**Work required:**
For the word "entonces", search the records and show each line in which it occurs.

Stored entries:
++++++++

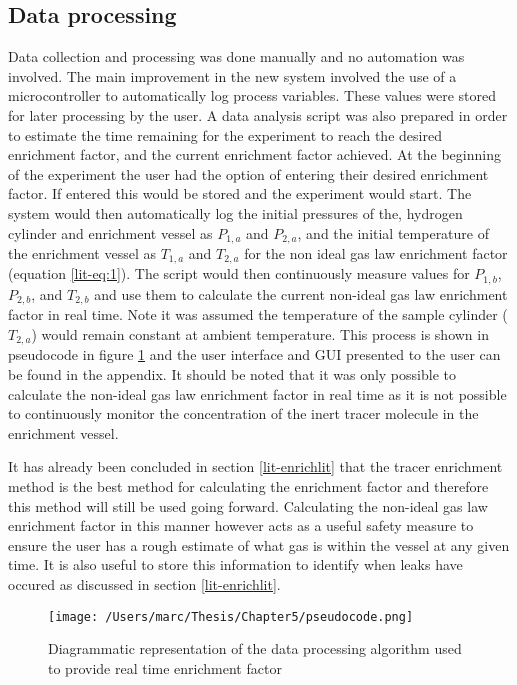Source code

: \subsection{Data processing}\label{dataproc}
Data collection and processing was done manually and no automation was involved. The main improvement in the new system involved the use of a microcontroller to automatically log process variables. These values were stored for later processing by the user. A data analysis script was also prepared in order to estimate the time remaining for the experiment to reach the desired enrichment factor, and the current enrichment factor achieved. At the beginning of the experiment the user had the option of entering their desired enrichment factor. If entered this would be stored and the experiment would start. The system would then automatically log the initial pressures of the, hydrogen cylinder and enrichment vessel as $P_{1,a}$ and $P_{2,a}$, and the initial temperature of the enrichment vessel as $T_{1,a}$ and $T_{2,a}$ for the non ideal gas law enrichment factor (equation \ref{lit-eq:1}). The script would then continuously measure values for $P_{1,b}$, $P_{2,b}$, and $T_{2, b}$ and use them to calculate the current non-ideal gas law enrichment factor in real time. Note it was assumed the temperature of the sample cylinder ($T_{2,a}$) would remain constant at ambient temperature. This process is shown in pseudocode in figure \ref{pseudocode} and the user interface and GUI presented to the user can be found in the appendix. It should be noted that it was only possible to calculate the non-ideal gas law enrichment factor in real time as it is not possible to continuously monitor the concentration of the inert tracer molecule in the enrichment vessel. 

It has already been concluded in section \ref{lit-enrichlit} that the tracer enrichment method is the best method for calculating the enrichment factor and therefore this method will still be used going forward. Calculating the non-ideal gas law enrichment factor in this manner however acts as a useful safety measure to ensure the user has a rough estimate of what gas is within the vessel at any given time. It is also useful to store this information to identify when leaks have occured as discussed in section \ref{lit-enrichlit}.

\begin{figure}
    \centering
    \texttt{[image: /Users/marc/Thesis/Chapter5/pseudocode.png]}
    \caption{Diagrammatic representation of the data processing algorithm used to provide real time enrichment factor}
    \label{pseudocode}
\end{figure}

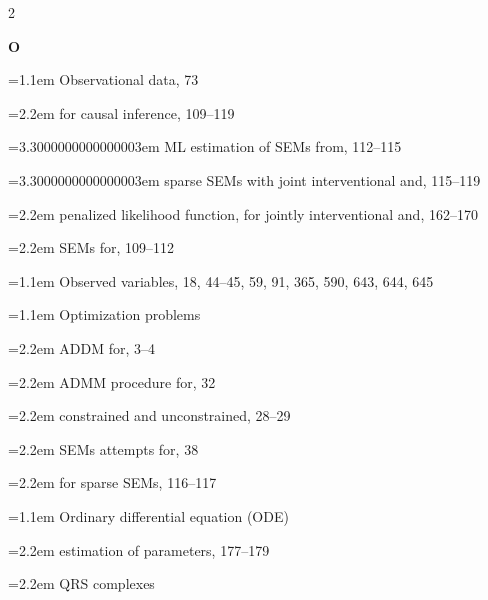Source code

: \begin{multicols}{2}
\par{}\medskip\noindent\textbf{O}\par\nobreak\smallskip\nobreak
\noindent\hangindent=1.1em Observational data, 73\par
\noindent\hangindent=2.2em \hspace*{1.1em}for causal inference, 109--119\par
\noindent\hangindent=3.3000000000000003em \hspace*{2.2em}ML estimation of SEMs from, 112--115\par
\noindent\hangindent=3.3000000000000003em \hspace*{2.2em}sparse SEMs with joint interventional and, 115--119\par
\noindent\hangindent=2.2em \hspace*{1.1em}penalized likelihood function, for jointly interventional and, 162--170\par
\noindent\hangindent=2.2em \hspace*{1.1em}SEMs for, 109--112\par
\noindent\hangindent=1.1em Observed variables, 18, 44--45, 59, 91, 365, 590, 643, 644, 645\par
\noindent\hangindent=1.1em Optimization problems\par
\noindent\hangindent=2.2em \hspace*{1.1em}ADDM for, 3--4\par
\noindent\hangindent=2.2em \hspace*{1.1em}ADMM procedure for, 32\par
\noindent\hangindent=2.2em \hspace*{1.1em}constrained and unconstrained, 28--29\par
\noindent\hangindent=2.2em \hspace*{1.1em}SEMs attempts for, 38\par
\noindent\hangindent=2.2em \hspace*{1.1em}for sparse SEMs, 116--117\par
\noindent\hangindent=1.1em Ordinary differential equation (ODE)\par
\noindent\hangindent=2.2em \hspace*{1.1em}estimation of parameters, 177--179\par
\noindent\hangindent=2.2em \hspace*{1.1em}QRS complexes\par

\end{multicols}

++++++++

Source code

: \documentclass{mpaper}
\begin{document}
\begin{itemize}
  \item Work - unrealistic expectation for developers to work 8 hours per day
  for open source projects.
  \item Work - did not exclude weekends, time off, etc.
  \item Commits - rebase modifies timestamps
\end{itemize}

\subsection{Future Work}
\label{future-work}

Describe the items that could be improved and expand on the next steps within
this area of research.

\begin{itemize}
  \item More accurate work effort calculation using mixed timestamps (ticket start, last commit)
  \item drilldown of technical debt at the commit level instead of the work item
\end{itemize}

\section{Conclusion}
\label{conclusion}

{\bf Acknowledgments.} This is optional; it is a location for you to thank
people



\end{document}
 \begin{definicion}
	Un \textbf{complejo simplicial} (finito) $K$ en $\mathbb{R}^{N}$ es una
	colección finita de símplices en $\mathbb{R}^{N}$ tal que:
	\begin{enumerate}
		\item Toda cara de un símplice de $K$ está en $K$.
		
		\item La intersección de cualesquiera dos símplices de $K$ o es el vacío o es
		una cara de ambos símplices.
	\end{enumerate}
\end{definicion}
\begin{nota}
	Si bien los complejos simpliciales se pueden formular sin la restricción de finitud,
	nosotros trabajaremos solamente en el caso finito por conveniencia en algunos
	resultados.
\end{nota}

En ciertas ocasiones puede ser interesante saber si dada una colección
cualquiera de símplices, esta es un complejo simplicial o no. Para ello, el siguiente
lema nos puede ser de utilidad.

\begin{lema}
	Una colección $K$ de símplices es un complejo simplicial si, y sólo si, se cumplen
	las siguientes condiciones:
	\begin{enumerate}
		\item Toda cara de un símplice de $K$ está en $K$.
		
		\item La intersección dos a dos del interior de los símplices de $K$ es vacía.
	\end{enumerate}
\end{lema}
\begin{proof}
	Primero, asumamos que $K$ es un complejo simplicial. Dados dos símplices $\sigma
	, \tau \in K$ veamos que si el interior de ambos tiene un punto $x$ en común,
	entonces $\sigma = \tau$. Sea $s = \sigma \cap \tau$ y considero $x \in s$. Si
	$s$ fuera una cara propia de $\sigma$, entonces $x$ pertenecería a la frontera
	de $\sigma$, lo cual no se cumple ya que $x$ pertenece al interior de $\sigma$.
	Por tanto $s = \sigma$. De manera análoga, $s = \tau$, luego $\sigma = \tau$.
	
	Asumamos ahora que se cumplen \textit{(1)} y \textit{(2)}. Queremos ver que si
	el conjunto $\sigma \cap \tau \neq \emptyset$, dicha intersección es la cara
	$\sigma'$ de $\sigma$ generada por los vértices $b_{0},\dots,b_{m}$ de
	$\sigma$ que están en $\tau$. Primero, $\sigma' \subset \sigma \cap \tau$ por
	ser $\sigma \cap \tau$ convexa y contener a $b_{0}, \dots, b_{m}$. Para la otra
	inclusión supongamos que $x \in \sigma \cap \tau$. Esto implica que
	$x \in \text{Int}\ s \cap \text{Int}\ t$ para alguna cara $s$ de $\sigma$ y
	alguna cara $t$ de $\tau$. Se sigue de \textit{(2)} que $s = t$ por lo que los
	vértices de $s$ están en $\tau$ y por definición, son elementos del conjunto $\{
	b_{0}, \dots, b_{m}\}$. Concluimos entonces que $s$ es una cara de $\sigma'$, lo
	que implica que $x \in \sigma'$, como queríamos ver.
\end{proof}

++++++++

**Solution to the exercise:**
	entonces $\sigma = \tau$. Sea $s = \sigma \cap \tau$ y considero $x \in s$. Si
	$s$ fuera una cara propia de $\sigma$, entonces $x$ pertenecería a la frontera
	b_{0}, \dots, b_{m}\}$. Concluimos entonces que $s$ es una cara de $\sigma'$, lo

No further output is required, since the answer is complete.